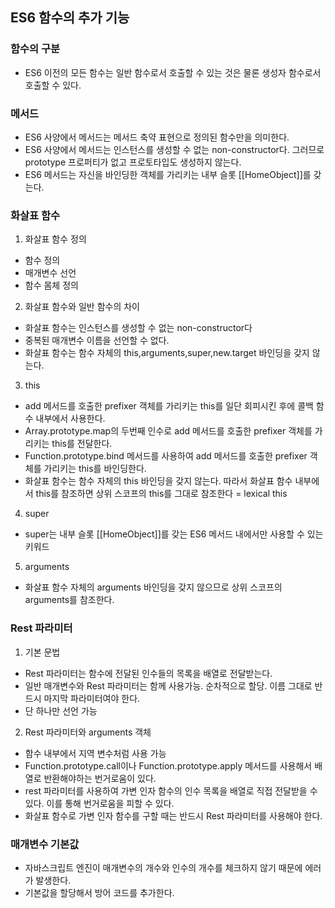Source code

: ## ES6 함수의 추가 기능

### 함수의 구분
- ES6 이전의 모든 함수는 일반 함수로서 호출할 수 있는 것은 물론 생성자 함수로서 호출할 수 있다.


### 메서드
- ES6 사양에서 메서드는 메서드 축약 표현으로 정의된 함수만을 의미한다.
- ES6 사양에서 메서드는 인스턴스를 생성할 수 없는 non-constructor다. 그러므로 prototype 프로퍼티가 없고 프로토타입도 생성하지 않는다.
- ES6 메서드는 자신을 바인딩한 객체를 가리키는 내부 슬롯 [[HomeObject]]를 갖는다.


### 화살표 함수
1. 화살표 함수 정의
- 함수 정의
- 매개변수 선언
- 함수 몸체 정의

2. 화살표 함수와 일반 함수의 차이
- 화살표 함수는 인스턴스를 생성할 수 없는 non-constructor다
- 중복된 매개변수 이름을 선언할 수 없다.
- 화살표 함수는 함수 자체의 this,arguments,super,new.target 바인딩을 갖지 않는다.

3. this
- add 메서드를 호출한 prefixer 객체를 가리키는 this를 일단 회피시킨 후에 콜백 함수 내부에서 사용한다.
- Array.prototype.map의 두번째 인수로 add 메서드를 호출한 prefixer 객체를 가리키는 this를 전달한다.
- Function.prototype.bind 메서드를 사용하여 add 메서드를 호출한 prefixer 객체를 가리키는 this를 바인딩한다.
- 화살표 함수는 함수 자체의 this 바인딩을 갖지 않는다. 따라서 화살표 함수 내부에서 this를 참조하면 상위 스코프의 this를 그대로 참조한다 = lexical this

4. super
- super는 내부 슬롯 [[HomeObject]]를 갖는 ES6 메서드 내에서만 사용할 수 있는 키워드

5. arguments
- 화살표 함수 자체의 arguments 바인딩을 갖지 않으므로 상위 스코프의 arguments를 참조한다.


### Rest 파라미터
1. 기본 문법
- Rest 파라미터는 함수에 전달된 인수들의 목록을 배열로 전달받는다.
- 일반 매개변수와 Rest 파라미터는 함께 사용가능. 순차적으로 할당. 이름 그대로 반드시 마지막 파라미터여야 한다.
- 단 하나만 선언 가능

2. Rest 파라미터와 arguments 객체
- 함수 내부에서 지역 변수처럼 사용 가능
- Function.prototype.call이나 Function.prototype.apply 메서드를 사용해서 배열로 반환해야하는 번거로움이 있다.
- rest 파라미터를 사용하여 가변 인자 함수의 인수 목록을 배열로 직접 전달받을 수 있다. 이를 통해 번거로움을 피할 수 있다.
- 화살표 함수로 가변 인자 함수를 구할 때는 반드시 Rest 파라미터를 사용해야 한다.


### 매개변수 기본값
- 자바스크립트 엔진이 매개변수의 개수와 인수의 개수를 체크하지 않기 때문에 에러가 발생한다.
- 기본값을 할당해서 방어 코드를 추가한다.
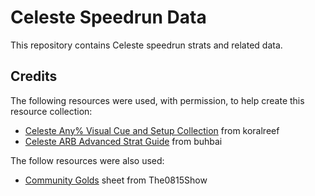 # Celeste Speedrun Data
This repository contains Celeste speedrun strats and related data.

## Credits
The following resources were used, with permission, to help create this resource collection:
- [Celeste Any% Visual Cue and Setup Collection](https://github.com/koralreeef/anypercent-cuecollection) from koralreef
- [Celeste ARB Advanced Strat Guide](https://github.com/buhbai/arbguide) from buhbai

The follow resources were also used:
- [Community Golds](https://docs.google.com/spreadsheets/d/e/2PACX-1vTyA4tUOjqK40kh2fNVLBDOHh_A0bnWEr_cVxo3NC3_rGAZLO8y1ueGXKQFKYigs7yptvw7BdeKa5Rj/pubhtml) sheet from The0815Show
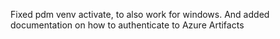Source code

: Fixed pdm venv activate, to also work for windows. And added documentation on how to authenticate to Azure Artifacts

=-=-=-=-=

Your goal: Which lines of the material contain the string "바인딩을"? List each of them.

Worked solution:
- 화살표 함수는 함수 자체의 this,arguments,super,new.target 바인딩을 갖지 않는다.
- 화살표 함수는 함수 자체의 this 바인딩을 갖지 않는다. 따라서 화살표 함수 내부에서 this를 참조하면 상위 스코프의 this를 그대로 참조한다 = lexical this
- 화살표 함수 자체의 arguments 바인딩을 갖지 않으므로 상위 스코프의 arguments를 참조한다.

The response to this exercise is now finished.